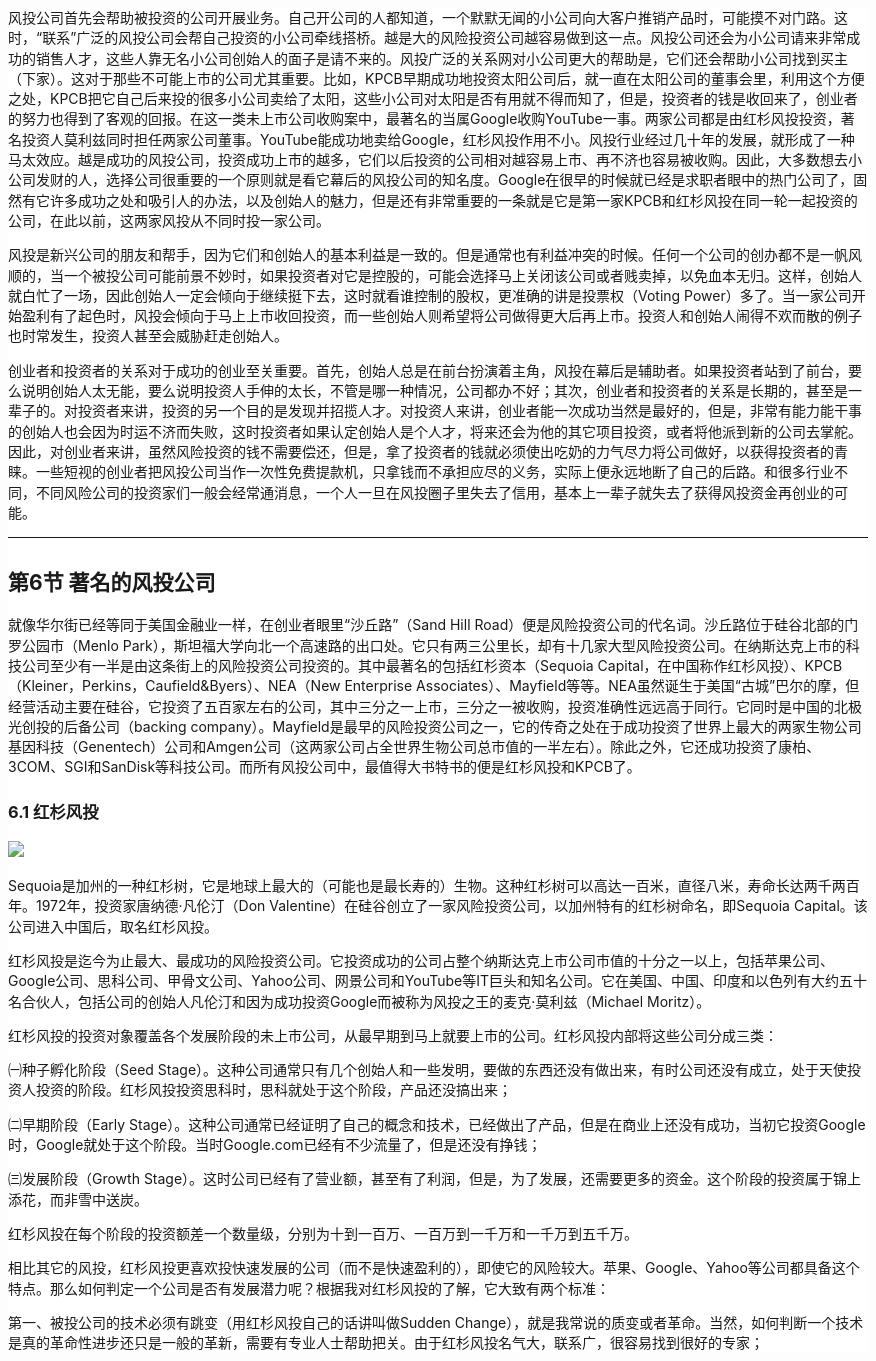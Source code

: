 风投公司首先会帮助被投资的公司开展业务。自己开公司的人都知道，一个默默无闻的小公司向大客户推销产品时，可能摸不对门路。这时，“联系”广泛的风投公司会帮自己投资的小公司牵线搭桥。越是大的风险投资公司越容易做到这一点。风投公司还会为小公司请来非常成功的销售人才，这些人靠无名小公司创始人的面子是请不来的。风投广泛的关系网对小公司更大的帮助是，它们还会帮助小公司找到买主（下家）。这对于那些不可能上市的公司尤其重要。比如，KPCB早期成功地投资太阳公司后，就一直在太阳公司的董事会里，利用这个方便之处，KPCB把它自己后来投的很多小公司卖给了太阳，这些小公司对太阳是否有用就不得而知了，但是，投资者的钱是收回来了，创业者的努力也得到了客观的回报。在这一类未上市公司收购案中，最著名的当属Google收购YouTube一事。两家公司都是由红杉风投投资，著名投资人莫利兹同时担任两家公司董事。YouTube能成功地卖给Google，红杉风投作用不小。风投行业经过几十年的发展，就形成了一种马太效应。越是成功的风投公司，投资成功上市的越多，它们以后投资的公司相对越容易上市、再不济也容易被收购。因此，大多数想去小公司发财的人，选择公司很重要的一个原则就是看它幕后的风投公司的知名度。Google在很早的时候就已经是求职者眼中的热门公司了，固然有它许多成功之处和吸引人的办法，以及创始人的魅力，但是还有非常重要的一条就是它是第一家KPCB和红杉风投在同一轮一起投资的公司，在此以前，这两家风投从不同时投一家公司。

风投是新兴公司的朋友和帮手，因为它们和创始人的基本利益是一致的。但是通常也有利益冲突的时候。任何一个公司的创办都不是一帆风顺的，当一个被投公司可能前景不妙时，如果投资者对它是控股的，可能会选择马上关闭该公司或者贱卖掉，以免血本无归。这样，创始人就白忙了一场，因此创始人一定会倾向于继续挺下去，这时就看谁控制的股权，更准确的讲是投票权（Voting Power）多了。当一家公司开始盈利有了起色时，风投会倾向于马上上市收回投资，而一些创始人则希望将公司做得更大后再上市。投资人和创始人闹得不欢而散的例子也时常发生，投资人甚至会威胁赶走创始人。

创业者和投资者的关系对于成功的创业至关重要。首先，创始人总是在前台扮演着主角，风投在幕后是辅助者。如果投资者站到了前台，要么说明创始人太无能，要么说明投资人手伸的太长，不管是哪一种情况，公司都办不好；其次，创业者和投资者的关系是长期的，甚至是一辈子的。对投资者来讲，投资的另一个目的是发现并招揽人才。对投资人来讲，创业者能一次成功当然是最好的，但是，非常有能力能干事的创始人也会因为时运不济而失败，这时投资者如果认定创始人是个人才，将来还会为他的其它项目投资，或者将他派到新的公司去掌舵。因此，对创业者来讲，虽然风险投资的钱不需要偿还，但是，拿了投资者的钱就必须使出吃奶的力气尽力将公司做好，以获得投资者的青睐。一些短视的创业者把风投公司当作一次性免费提款机，只拿钱而不承担应尽的义务，实际上便永远地断了自己的后路。和很多行业不同，不同风险公司的投资家们一般会经常通消息，一个人一旦在风投圈子里失去了信用，基本上一辈子就失去了获得风投资金再创业的可能。


---

## 第6节 著名的风投公司

就像华尔街已经等同于美国金融业一样，在创业者眼里“沙丘路”（Sand Hill Road）便是风险投资公司的代名词。沙丘路位于硅谷北部的门罗公园市（Menlo Park），斯坦福大学向北一个高速路的出口处。它只有两三公里长，却有十几家大型风险投资公司。在纳斯达克上市的科技公司至少有一半是由这条街上的风险投资公司投资的。其中最著名的包括红杉资本（Sequoia Capital，在中国称作红杉风投）、KPCB（Kleiner，Perkins，Caufield&Byers）、NEA（New Enterprise Associates）、Mayfield等等。NEA虽然诞生于美国“古城”巴尔的摩，但经营活动主要在硅谷，它投资了五百家左右的公司，其中三分之一上市，三分之一被收购，投资准确性远远高于同行。它同时是中国的北极光创投的后备公司（backing company）。Mayfield是最早的风险投资公司之一，它的传奇之处在于成功投资了世界上最大的两家生物公司基因科技（Genentech）公司和Amgen公司（这两家公司占全世界生物公司总市值的一半左右）。除此之外，它还成功投资了康柏、3COM、SGI和SanDisk等科技公司。而所有风投公司中，最值得大书特书的便是红杉风投和KPCB了。

### 6.1 红杉风投

![](http://www.99lib.net/book/plate.pic/plate_97466_1.jpg)

Sequoia是加州的一种红杉树，它是地球上最大的（可能也是最长寿的）生物。这种红杉树可以高达一百米，直径八米，寿命长达两千两百年。1972年，投资家唐纳德·凡伦汀（Don Valentine）在硅谷创立了一家风险投资公司，以加州特有的红杉树命名，即Sequoia Capital。该公司进入中国后，取名红杉风投。

红杉风投是迄今为止最大、最成功的风险投资公司。它投资成功的公司占整个纳斯达克上市公司市值的十分之一以上，包括苹果公司、Google公司、思科公司、甲骨文公司、Yahoo公司、网景公司和YouTube等IT巨头和知名公司。它在美国、中国、印度和以色列有大约五十名合伙人，包括公司的创始人凡伦汀和因为成功投资Google而被称为风投之王的麦克·莫利兹（Michael Moritz）。

红杉风投的投资对象覆盖各个发展阶段的未上市公司，从最早期到马上就要上市的公司。红杉风投内部将这些公司分成三类：

㈠种子孵化阶段（Seed Stage）。这种公司通常只有几个创始人和一些发明，要做的东西还没有做出来，有时公司还没有成立，处于天使投资人投资的阶段。红杉风投投资思科时，思科就处于这个阶段，产品还没搞出来；

㈡早期阶段（Early Stage）。这种公司通常已经证明了自己的概念和技术，已经做出了产品，但是在商业上还没有成功，当初它投资Google时，Google就处于这个阶段。当时Google.com已经有不少流量了，但是还没有挣钱；

㈢发展阶段（Growth Stage）。这时公司已经有了营业额，甚至有了利润，但是，为了发展，还需要更多的资金。这个阶段的投资属于锦上添花，而非雪中送炭。

红杉风投在每个阶段的投资额差一个数量级，分别为十到一百万、一百万到一千万和一千万到五千万。

相比其它的风投，红杉风投更喜欢投快速发展的公司（而不是快速盈利的），即使它的风险较大。苹果、Google、Yahoo等公司都具备这个特点。那么如何判定一个公司是否有发展潜力呢？根据我对红杉风投的了解，它大致有两个标准：

第一、被投公司的技术必须有跳变（用红杉风投自己的话讲叫做Sudden Change），就是我常说的质变或者革命。当然，如何判断一个技术是真的革命性进步还只是一般的革新，需要有专业人士帮助把关。由于红杉风投名气大，联系广，很容易找到很好的专家；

--------------------------------

:: Task directions ::
The answer should consist of all lines from the records above that hold the word "Stage".

:: Result ::
㈠种子孵化阶段（Seed Stage）。这种公司通常只有几个创始人和一些发明，要做的东西还没有做出来，有时公司还没有成立，处于天使投资人投资的阶段。红杉风投投资思科时，思科就处于这个阶段，产品还没搞出来；
㈡早期阶段（Early Stage）。这种公司通常已经证明了自己的概念和技术，已经做出了产品，但是在商业上还没有成功，当初它投资Google时，Google就处于这个阶段。当时Google.com已经有不少流量了，但是还没有挣钱；
㈢发展阶段（Growth Stage）。这时公司已经有了营业额，甚至有了利润，但是，为了发展，还需要更多的资金。这个阶段的投资属于锦上添花，而非雪中送炭。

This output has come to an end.